For me it didn’t work with a reverse proxy so I put the horde httpd conf in a virtualhost.
Here is a /etc/httpd/conf.d/php-horde-horde.conf to work with sub.domain.com:
Reload httpd with systemctl reload httpd to apply the config.
# Include default vhosts
<VirtualHost *:80>
IncludeOptional conf.d/default-virtualhost.inc
</VirtualHost>
# Make letsencrypt work
<VirtualHost *:80>
ServerName sub.domain.com
RedirectMatch 301 ^(?!/\.well-known/acme-challenge/).* https://sub.domain.com
</VirtualHost>
# Horde vhost
<Virtualhost *:443>
ServerName sub.domain.com
SSLEngine on
Documentroot /usr/share/horde
<Directory /usr/share/horde>
Options +FollowSymLinks
<IfModule mod_authz_core.c>
# Apache 2.4
Require local
Require all granted
</IfModule>
<IfModule !mod_authz_core.c>
# Apache 2.2
Order Deny,Allow
Deny from All
Allow from 127.0.0.1
Allow from ::1
</IfModule>
<IfModule mod_rewrite.c>
RewriteEngine On
RewriteBase /horde
RewriteCond %{REQUEST_FILENAME} !-d
RewriteCond %{REQUEST_FILENAME} !-f
RewriteRule ^(.*)$ rampage.php [QSA,L]
</IfModule>
</Directory>
<Directory /usr/share/horde/config>
Deny from all
</Directory>
<Directory /usr/share/horde/scripts>
Deny from all
</Directory>
<Directory /usr/share/horde/locale>
Deny from all
</Directory>
<Directory /usr/share/horde/lib>
Deny from all
</Directory>
<Directory /usr/share/horde/templates>
Deny from all
</Directory>
<Directory /usr/share/horde/rpc>
<IfModule mod_rewrite.c>
RewriteEngine On
RewriteCond %{REQUEST_FILENAME} !-d
RewriteCond %{REQUEST_FILENAME} !-f
RewriteRule ^(.*)$ index.php/$1 [QSA,L]
</IfModule>
</Directory>
</Virtualhost>
1 Like
Thanks. I’ll try that.
Unfortunately it turned out that your hooks file is not as efficient as it looked like. In fact the Horde Administrator sees the fullname and the mail address of the users in the configuration. But the user should find both in the general preferences as his standard identity as well. That is not the case. And it leads to problems with sending mails - maybe from different identities.
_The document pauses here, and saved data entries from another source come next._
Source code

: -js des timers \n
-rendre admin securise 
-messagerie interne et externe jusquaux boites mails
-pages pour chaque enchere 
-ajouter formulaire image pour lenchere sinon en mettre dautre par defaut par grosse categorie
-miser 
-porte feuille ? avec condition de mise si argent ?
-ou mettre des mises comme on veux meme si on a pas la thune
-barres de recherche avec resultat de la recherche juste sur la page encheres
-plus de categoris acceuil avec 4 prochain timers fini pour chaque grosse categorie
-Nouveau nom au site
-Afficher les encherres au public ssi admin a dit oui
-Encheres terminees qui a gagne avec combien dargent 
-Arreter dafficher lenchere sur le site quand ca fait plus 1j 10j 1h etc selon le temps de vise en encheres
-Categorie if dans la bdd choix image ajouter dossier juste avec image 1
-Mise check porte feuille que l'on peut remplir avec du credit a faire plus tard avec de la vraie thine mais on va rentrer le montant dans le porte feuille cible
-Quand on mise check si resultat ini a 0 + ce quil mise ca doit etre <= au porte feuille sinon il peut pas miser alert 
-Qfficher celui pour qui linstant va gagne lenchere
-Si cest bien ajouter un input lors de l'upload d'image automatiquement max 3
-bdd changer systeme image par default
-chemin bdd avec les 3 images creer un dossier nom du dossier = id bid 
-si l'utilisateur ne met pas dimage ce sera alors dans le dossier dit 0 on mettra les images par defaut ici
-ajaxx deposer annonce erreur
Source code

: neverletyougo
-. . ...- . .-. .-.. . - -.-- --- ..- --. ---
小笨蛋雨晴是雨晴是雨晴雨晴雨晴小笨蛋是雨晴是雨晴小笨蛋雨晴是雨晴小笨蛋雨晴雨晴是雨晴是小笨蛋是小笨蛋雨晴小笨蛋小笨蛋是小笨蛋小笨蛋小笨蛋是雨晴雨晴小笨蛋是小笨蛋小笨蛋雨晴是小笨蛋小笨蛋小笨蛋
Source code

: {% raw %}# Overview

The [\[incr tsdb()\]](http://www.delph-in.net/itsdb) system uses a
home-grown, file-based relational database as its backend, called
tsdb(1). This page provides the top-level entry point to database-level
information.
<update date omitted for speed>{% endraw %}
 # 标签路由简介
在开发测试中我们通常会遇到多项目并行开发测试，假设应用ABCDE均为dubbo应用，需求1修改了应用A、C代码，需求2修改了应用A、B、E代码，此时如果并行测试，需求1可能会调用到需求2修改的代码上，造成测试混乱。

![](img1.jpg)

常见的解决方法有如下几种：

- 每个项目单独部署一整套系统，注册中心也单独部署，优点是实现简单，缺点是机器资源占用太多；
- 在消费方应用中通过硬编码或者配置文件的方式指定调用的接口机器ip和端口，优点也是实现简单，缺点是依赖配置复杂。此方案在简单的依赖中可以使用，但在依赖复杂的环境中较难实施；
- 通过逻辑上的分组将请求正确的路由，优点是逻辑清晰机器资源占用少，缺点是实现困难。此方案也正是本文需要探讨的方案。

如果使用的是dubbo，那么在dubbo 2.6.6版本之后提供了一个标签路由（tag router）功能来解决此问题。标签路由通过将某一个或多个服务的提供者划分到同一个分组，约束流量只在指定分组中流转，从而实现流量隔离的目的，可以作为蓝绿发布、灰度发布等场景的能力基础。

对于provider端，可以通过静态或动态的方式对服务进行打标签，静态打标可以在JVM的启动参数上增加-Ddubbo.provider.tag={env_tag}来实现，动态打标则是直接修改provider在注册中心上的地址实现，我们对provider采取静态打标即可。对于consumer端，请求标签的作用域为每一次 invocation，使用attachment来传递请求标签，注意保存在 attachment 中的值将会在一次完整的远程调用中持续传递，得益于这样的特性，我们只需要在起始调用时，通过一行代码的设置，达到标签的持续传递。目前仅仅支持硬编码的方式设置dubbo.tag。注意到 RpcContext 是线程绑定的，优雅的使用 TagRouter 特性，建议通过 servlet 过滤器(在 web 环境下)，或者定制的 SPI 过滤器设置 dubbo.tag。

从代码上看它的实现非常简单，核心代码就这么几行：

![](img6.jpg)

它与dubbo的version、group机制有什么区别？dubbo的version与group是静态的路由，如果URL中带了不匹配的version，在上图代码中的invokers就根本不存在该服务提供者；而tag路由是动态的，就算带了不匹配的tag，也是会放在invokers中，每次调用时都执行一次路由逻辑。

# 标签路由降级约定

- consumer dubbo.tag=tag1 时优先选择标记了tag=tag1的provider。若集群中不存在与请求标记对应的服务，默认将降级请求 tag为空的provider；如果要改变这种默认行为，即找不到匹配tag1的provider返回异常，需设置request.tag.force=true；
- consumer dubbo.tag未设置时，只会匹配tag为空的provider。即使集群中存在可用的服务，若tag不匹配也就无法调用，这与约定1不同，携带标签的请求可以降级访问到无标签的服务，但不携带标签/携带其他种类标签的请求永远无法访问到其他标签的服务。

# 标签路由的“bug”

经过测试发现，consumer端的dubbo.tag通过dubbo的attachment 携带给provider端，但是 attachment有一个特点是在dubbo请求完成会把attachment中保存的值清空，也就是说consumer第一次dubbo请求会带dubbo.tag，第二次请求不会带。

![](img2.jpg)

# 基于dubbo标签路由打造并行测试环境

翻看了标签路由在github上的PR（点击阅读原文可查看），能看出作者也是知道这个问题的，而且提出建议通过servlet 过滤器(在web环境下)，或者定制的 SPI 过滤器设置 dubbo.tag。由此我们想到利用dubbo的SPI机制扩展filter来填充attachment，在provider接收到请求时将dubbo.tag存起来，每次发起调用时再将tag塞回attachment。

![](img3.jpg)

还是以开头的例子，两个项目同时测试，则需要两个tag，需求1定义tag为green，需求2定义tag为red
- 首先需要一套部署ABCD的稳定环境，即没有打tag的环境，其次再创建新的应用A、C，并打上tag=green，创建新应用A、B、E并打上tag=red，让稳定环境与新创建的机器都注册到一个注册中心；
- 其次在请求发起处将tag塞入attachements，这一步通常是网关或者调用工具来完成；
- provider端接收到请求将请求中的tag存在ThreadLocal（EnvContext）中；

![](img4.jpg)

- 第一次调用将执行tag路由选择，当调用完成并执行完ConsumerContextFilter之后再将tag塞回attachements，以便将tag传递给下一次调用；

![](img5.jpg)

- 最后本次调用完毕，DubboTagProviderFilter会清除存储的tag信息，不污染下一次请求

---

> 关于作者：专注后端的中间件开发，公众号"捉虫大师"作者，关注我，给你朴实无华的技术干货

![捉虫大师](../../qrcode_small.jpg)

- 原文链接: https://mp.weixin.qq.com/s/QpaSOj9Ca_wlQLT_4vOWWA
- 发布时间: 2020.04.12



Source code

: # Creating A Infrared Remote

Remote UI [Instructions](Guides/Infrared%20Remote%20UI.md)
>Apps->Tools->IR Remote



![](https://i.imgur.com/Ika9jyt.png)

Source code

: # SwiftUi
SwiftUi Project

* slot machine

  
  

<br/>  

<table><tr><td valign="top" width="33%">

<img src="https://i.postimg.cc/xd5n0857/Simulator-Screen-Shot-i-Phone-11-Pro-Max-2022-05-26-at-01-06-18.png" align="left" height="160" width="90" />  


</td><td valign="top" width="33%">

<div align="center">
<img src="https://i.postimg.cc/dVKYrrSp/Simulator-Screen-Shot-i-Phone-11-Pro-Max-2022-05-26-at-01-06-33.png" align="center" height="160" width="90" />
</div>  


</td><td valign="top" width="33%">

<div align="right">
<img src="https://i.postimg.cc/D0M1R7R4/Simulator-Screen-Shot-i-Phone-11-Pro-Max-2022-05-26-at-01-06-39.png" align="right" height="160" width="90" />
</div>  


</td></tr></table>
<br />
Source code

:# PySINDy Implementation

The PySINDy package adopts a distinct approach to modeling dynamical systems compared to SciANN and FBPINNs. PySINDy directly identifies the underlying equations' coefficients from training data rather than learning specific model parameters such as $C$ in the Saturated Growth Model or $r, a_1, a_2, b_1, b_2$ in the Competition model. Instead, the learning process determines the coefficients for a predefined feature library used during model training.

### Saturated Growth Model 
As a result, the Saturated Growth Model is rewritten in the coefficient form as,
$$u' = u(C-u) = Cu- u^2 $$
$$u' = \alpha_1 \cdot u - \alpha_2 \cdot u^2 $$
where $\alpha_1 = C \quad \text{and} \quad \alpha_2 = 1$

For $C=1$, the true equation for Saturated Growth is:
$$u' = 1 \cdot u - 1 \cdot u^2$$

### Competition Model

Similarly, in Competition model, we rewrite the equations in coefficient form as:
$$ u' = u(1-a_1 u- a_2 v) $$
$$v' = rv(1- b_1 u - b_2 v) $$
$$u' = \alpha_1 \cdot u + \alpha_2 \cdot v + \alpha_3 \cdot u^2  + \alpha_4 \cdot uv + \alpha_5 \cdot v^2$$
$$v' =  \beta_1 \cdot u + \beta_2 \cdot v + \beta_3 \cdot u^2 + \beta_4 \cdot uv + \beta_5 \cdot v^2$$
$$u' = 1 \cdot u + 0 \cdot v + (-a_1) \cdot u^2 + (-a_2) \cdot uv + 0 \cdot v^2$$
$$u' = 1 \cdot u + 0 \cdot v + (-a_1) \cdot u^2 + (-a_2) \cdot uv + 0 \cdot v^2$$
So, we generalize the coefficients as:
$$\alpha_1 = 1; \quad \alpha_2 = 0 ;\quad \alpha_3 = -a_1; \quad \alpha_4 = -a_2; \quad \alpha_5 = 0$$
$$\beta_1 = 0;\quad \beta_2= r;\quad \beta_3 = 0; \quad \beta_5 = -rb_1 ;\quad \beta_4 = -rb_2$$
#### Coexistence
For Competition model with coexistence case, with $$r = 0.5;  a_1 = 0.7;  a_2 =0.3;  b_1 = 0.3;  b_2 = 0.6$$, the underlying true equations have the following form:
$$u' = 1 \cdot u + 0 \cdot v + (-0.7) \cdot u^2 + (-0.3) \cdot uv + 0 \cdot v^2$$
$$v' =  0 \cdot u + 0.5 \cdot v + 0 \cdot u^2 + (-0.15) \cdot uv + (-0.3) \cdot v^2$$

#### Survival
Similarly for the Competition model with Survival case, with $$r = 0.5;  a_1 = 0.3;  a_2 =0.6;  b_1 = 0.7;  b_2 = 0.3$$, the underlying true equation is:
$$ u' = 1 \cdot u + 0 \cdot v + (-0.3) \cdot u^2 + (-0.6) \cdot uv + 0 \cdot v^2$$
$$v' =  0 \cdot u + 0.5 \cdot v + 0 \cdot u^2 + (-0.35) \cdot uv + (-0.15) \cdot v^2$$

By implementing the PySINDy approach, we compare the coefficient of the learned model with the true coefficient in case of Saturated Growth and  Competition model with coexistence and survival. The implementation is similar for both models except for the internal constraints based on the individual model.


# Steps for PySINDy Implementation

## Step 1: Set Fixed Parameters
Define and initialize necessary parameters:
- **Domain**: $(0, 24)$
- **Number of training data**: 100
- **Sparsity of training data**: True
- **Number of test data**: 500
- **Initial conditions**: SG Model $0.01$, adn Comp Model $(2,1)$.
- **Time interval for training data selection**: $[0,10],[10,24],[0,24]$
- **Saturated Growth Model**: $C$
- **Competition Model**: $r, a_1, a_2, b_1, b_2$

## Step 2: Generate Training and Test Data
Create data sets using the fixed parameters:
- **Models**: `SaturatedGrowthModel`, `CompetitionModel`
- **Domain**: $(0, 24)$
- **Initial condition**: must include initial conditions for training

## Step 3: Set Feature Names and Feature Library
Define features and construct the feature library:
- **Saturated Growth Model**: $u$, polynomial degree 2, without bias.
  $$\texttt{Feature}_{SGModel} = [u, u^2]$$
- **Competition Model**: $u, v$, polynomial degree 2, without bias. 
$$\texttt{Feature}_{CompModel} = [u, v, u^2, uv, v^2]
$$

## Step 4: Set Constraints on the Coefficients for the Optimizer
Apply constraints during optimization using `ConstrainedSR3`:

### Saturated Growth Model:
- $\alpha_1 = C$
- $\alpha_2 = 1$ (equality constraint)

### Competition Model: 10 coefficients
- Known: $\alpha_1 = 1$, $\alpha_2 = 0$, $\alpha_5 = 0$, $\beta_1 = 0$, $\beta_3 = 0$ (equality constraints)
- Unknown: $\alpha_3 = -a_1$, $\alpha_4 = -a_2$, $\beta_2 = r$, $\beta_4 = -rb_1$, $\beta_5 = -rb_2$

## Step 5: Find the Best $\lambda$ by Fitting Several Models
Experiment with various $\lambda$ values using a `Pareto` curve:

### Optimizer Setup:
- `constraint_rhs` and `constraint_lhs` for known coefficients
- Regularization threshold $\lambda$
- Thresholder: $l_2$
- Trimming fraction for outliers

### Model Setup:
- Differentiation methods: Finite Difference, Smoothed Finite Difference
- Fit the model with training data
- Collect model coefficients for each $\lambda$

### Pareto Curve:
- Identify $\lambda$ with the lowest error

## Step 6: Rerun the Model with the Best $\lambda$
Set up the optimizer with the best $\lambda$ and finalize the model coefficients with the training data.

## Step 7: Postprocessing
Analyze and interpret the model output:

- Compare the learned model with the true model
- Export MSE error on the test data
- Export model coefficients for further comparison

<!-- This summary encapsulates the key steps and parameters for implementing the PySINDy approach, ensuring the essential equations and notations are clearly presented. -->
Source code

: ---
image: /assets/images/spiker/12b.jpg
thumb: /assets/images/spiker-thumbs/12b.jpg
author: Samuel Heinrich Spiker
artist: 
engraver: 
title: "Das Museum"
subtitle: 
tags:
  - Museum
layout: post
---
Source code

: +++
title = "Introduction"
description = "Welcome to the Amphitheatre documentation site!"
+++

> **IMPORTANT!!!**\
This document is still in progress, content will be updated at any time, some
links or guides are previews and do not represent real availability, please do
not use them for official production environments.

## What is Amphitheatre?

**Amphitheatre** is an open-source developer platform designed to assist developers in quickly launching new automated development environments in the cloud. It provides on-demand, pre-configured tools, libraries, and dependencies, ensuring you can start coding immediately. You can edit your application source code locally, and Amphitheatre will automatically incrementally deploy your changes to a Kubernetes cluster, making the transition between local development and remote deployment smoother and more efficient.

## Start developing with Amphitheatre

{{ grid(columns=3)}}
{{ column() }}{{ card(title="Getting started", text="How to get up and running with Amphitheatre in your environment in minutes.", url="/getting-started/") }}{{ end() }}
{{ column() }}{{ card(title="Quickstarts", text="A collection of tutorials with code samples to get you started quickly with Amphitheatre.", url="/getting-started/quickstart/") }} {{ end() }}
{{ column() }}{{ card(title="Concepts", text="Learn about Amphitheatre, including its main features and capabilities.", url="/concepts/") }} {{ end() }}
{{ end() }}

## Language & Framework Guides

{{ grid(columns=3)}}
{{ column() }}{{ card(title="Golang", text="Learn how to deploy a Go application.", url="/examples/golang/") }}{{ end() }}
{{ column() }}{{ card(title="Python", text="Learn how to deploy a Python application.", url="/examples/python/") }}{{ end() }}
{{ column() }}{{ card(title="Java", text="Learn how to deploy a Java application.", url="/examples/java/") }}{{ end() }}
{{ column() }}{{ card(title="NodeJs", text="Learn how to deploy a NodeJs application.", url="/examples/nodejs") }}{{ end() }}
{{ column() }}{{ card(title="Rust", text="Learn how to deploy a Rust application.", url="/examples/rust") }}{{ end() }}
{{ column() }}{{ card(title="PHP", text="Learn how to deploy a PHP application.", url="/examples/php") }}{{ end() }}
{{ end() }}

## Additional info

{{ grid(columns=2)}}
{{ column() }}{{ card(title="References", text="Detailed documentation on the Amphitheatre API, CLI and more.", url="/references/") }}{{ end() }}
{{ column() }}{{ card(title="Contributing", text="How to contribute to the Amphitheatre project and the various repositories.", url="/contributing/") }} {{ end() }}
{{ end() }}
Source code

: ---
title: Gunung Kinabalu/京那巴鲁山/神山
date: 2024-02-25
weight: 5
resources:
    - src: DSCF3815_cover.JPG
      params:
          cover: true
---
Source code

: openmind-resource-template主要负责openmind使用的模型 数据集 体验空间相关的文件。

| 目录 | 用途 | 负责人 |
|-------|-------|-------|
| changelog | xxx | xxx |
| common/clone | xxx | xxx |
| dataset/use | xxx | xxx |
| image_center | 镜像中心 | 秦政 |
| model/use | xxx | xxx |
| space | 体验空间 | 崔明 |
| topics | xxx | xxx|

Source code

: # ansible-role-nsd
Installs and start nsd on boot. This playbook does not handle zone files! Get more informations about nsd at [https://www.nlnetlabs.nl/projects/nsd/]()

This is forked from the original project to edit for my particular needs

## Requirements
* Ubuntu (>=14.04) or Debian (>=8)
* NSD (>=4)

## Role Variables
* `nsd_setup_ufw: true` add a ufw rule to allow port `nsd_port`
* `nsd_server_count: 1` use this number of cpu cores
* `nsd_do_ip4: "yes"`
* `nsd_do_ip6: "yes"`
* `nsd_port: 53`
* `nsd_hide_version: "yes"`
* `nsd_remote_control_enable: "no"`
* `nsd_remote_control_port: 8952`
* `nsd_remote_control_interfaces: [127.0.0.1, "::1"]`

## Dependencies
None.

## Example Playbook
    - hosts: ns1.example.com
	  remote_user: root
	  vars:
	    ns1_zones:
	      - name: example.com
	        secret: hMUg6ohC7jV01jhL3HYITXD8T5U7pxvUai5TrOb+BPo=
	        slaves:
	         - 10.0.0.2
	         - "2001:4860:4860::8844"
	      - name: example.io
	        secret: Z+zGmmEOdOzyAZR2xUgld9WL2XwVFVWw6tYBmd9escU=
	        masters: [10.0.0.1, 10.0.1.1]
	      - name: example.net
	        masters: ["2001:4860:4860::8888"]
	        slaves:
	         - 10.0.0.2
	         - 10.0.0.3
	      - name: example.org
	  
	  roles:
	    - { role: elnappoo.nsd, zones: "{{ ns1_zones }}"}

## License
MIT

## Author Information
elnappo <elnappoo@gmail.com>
I checked this Howto in the Horde wiki:
https://wiki.horde.org/LDAPHooksHorde5
The command “escapeshellcmd($username)” seems to be outdated. With just “$username” like in your file it delivers the correct results.
Maybe this approach can be optimized to avoid the double ldapsearch but at least it works.